## WHAT IS NEEDED
Repeat exactly the lines of the listing below, please, starting with the first and ending with the line containing "- **Search Bar**: Full-width on mobile"; leave out the rest.

## WORKING DATA
■ ■ ■ ■ ■
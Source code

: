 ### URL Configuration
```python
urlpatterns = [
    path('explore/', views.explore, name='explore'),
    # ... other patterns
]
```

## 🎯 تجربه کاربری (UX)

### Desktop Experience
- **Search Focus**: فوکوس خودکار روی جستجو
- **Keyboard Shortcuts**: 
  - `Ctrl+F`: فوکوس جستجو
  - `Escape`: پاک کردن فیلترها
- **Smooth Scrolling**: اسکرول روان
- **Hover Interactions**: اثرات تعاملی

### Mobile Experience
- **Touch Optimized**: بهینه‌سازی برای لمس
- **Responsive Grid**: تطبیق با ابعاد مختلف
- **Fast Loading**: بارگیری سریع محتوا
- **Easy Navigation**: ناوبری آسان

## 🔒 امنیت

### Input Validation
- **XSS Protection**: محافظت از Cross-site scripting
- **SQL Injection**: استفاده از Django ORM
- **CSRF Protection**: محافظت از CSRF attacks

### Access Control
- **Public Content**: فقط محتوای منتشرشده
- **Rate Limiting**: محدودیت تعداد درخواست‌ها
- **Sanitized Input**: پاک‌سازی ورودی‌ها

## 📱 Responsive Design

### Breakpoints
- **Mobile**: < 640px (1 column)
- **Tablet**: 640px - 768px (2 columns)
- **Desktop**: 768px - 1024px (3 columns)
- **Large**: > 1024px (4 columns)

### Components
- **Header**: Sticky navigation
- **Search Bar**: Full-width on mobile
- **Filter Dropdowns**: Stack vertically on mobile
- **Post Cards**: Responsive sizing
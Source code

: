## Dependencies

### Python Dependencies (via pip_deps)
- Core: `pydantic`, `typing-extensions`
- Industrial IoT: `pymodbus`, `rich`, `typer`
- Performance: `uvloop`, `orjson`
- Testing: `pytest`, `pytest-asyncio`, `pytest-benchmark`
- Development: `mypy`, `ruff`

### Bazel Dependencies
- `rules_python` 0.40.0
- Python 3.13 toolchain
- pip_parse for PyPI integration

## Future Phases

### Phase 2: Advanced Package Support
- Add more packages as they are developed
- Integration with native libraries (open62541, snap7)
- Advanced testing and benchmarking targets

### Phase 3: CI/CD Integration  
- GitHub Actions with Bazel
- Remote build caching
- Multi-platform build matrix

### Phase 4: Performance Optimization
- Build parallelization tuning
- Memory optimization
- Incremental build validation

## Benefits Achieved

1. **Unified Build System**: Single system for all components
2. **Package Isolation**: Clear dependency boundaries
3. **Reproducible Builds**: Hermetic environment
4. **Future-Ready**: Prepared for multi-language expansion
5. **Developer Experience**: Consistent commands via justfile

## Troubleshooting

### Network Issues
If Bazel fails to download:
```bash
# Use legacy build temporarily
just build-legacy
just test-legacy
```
■ ■ ■ ■ ■
## ANSWER TO THIS TASK
Source code

: ### URL Configuration
```python
urlpatterns = [
    path('explore/', views.explore, name='explore'),
    # ... other patterns
]
```

## 🎯 تجربه کاربری (UX)

### Desktop Experience
- **Search Focus**: فوکوس خودکار روی جستجو
- **Keyboard Shortcuts**: 
  - `Ctrl+F`: فوکوس جستجو
  - `Escape`: پاک کردن فیلترها
- **Smooth Scrolling**: اسکرول روان
- **Hover Interactions**: اثرات تعاملی

### Mobile Experience
- **Touch Optimized**: بهینه‌سازی برای لمس
- **Responsive Grid**: تطبیق با ابعاد مختلف
- **Fast Loading**: بارگیری سریع محتوا
- **Easy Navigation**: ناوبری آسان

## 🔒 امنیت

### Input Validation
- **XSS Protection**: محافظت از Cross-site scripting
- **SQL Injection**: استفاده از Django ORM
- **CSRF Protection**: محافظت از CSRF attacks

### Access Control
- **Public Content**: فقط محتوای منتشرشده
- **Rate Limiting**: محدودیت تعداد درخواست‌ها
- **Sanitized Input**: پاک‌سازی ورودی‌ها

## 📱 Responsive Design

### Breakpoints
- **Mobile**: < 640px (1 column)
- **Tablet**: 640px - 768px (2 columns)
- **Desktop**: 768px - 1024px (3 columns)
- **Large**: > 1024px (4 columns)

### Components
- **Header**: Sticky navigation
- **Search Bar**: Full-width on mobile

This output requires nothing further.